By CHRISTINA A. CASSIDY
ATLANTA — The Associated Press sat down recently with the two Republicans competing for Georgia's open Senate seat to discuss three key issues. Rep. Jack Kingston of Savannah and former Dollar General CEO David Perdue will meet in a runoff July 22, and the winner will face Democrat Michelle Nunn in the fall. Below is a discussion on comprehensive immigration reform and a bill that passed last year in the Senate but has since stalled. Candidate remarks have been edited in some places for length.
AP: Would you have voted for or against the bipartisan immigration reform bill that passed in the Senate last year?
KINGSTON: I would have voted no. I do not support amnesty and there is not a political consensus for comprehensive immigration reform. There is, the possibility for increment reform with, I think, four basic tenants. Number one, no amnesty. Number two, securing the border first. Number three, no welfare for illegal aliens. And then number four, cracking down on those who knowingly hire.
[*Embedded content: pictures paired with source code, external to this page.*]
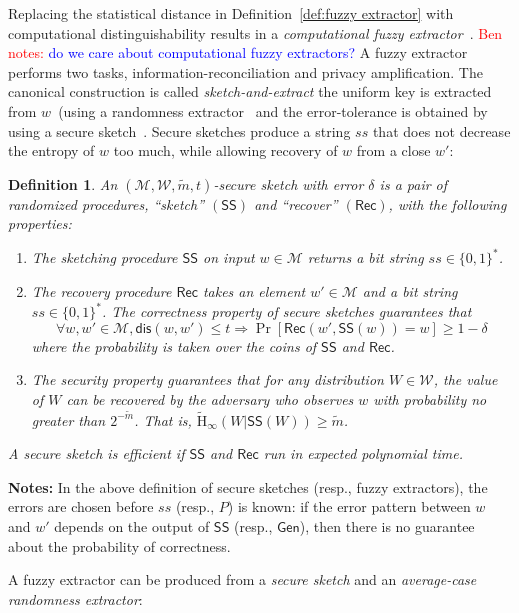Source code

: \documentclass[11pt]{article}
\newcommand{\defref}[1]{\mbox{Definition~\ref{#1}}}
\newcommand{\class}[1]{{\ensuremath{\mathsf{#1}}}}
\newcommand{\gen}{\ensuremath{\class{Gen}}\xspace}
\newcommand{\sketch}{\ensuremath{\class{SS}}\xspace}
\newcommand{\rec}{\ensuremath{\class{Rec}}\xspace}
\newcommand{\dis}{\ensuremath{\mathsf{dis}}}
\newcommand{\Hav}{\tilde{\mathrm{H}}_\infty}
\newtheorem{definition}[theorem]{Definition}
\newcommand{\authnote}[2]{{\textcolor{red}{\textsf{#1 notes: }\textcolor{blue}{ #2}}\marginpar{\textcolor{red}{\textbf{!!!!!}}}}}
\newcommand{\authnote}[2]{}
\newcommand{\bnote}[1]{{\authnote{Ben}{#1}}}
\begin{document}
Replacing the statistical distance in \defref{def:fuzzy extractor} with computational distinguishability results in a \emph{computational fuzzy extractor}~\cite[Definition 2.5]{fuller2013computational}.  \bnote{do we care about computational fuzzy extractors?} A fuzzy extractor performs two tasks, information-reconciliation and privacy amplification.  The canonical construction is called \emph{sketch-and-extract} the uniform key is extracted from $w$~(using a randomness extractor~\cite{nisan1993randomness} and the error-tolerance is obtained by using a secure sketch~\cite[Lemma 4.1]{DBLP:journals/siamcomp/DodisORS08}.  Secure sketches produce a string $ss$ that does not decrease the entropy of $w$ too much, while allowing recovery of $w$ from a  close $w'$:
\begin{definition}
\label{def:secure sketch}
An $(\mathcal{M},\mathcal{W}, \tilde{m}, t)$-\emph{secure sketch} with error $\delta$ is a pair of randomized procedures, ``sketch'' $(\sketch)$ and ``recover'' $(\rec)$, with the following properties:
\begin{enumerate}
\item The sketching procedure \sketch on input $w\in\mathcal{M}$ returns a bit string $ss\in\{0,1\}^*$.
\item The recovery procedure \rec takes an element $w'\in\mathcal{M}$ and a bit string $ss\in\{0,1\}^*$.  The \emph{correctness} property of secure sketches guarantees that 
\[
 \forall w, w'\in\mathcal{M}, \dis(w,w')\leq t \Rightarrow \Pr[\rec(w',\sketch(w))=w]\geq 1-\delta
 \] 
where the probability is taken over the coins of $\sketch$ and $\rec$.  
\item The \emph{security} property guarantees that for any distribution $W\in\mathcal{W}$, the value of $W$ can be recovered by the adversary who observes $w$ with probability no greater than $2^{-\tilde{m}}$.  That is, $\Hav(W|\sketch(W))\geq \tilde{m}$.
\end{enumerate}
A secure sketch is \emph{efficient} if \sketch and \rec run in expected polynomial time. 
\end{definition}

\textbf{Notes:} In the above definition of secure sketches (resp., fuzzy extractors), the errors are chosen before $ss$ (resp., $P$) is known: if the error pattern between $w$ and $w'$ depends on the output of $\sketch$ (resp., $\gen$), then there is no guarantee about the probability of correctness.  

A fuzzy extractor can be produced from a \emph{secure sketch} and an \emph{average-case randomness extractor}:
\end{document}
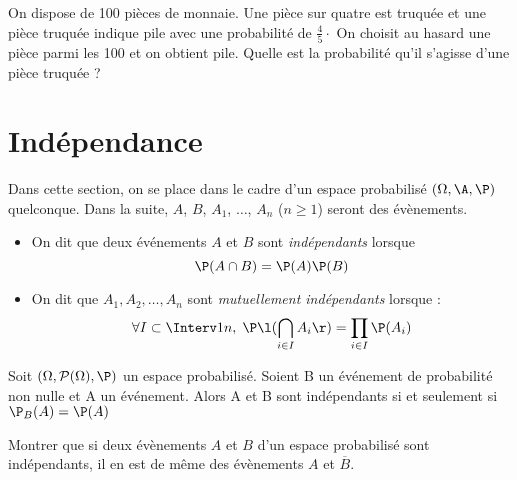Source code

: \documentclass[a4paper,10pt]{report}
\begin{document}
\begin{enumerate}
\begin{itemize}
\begin{Exemple}
\vspace{6cm}
\end{Exemple}

\newpage

$\phantom{test}$

\vspace{4cm}

\begin{ApplicationDirecte} On dispose de 100 pièces de monnaie. Une pièce sur quatre est truquée et une pièce truquée indique pile avec une probabilité de $\frac{4}{5} \cdot$ On choisit au hasard une pièce parmi les 100 et on obtient pile. Quelle est la probabilité qu'il s'agisse d'une pièce truquée ?
\end{ApplicationDirecte}

\section{Indépendance}
Dans cette section, on se place dans le cadre d'un espace probabilisé $(\Omega, \A, \P)$ quelconque. Dans la suite, $A$, $B$, $A_1$, $\ldots$, $A_n$ ($n \geq 1$) seront des évènements.



\begin{Definition}{}
\begin{itemize}
 \item On dit que deux événements $A$ et $B$ sont \emph{indépendants} lorsque 
$$\P(A \cap B)= \P(A)\P(B)$$
 \item On dit que $A_1,A_2,\ldots,A_n$ sont \emph{mutuellement indépendants} lorsque :
$$\forall I \subset \Interv 1n,\;\P\l(\bigcap_{i \in I}A_i\r)= \prod_{i \in I}\P(A_i)$$
\end{itemize}
\end{Definition}

\begin{Proposition}{}
Soit $(\Omega,\mathcal{P}(\Omega),\P)$ un espace probabilisé. Soient B un événement de probabilité non nulle et A un événement. Alors A et B sont indépendants si et seulement si $\P_B(A)=\P(A)$
\end{Proposition}

\begin{Demonstration}{}

\vspace{4cm}
\end{Demonstration}

\begin{ApplicationDirecte} Montrer que si deux évènements $A$ et $B$ d'un espace probabilisé sont indépendants, il en est de même des évènements $A$ et $\overline{B}$.
\end{ApplicationDirecte}




\end{itemize}
\end{enumerate}
\end{document}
PERDUE: I would not have, and the reason is, there are several reasons. One, it had an amnesty in there that I didn't support. Secondly, it gave the head of the national homeland security discretion over enforcing the laws related to the border. My feeling on this thing is, in business, when you get a complicated problem, we break it down into its components. And the first component is to secure the border.
AP: As you just mentioned, you are against amnesty for the estimated 11 million people living in the U.S. without legal status. Do you believe they can and should be immediately deported? And if not, what would you propose the federal government do if not offer a pathway to citizenship?
KINGSTON: If you enforce existing laws, which would be part of the crackdown on those who knowingly hire, I think a lot of this works its way out. People would actually be inclined to leave on their own. They are very used to passing back and forth in the border. But we have to make a philosophical decision, are we a nation of laws? And any time you relax your immigration laws or interpretations of those laws, you get an influx of new illegals because word of mouth, people are watching, what is the policy of the White House? And in this case, what is it this year versus last year? Case in point of the children who have come over now from Guatemala, Honduras and El Salvador. That was because of an Obama administration change in policy, and the policy change did not address Mexican children. So Mexican children are being turned around immediately and Honduran kids are not. It was a crisis created by the White House.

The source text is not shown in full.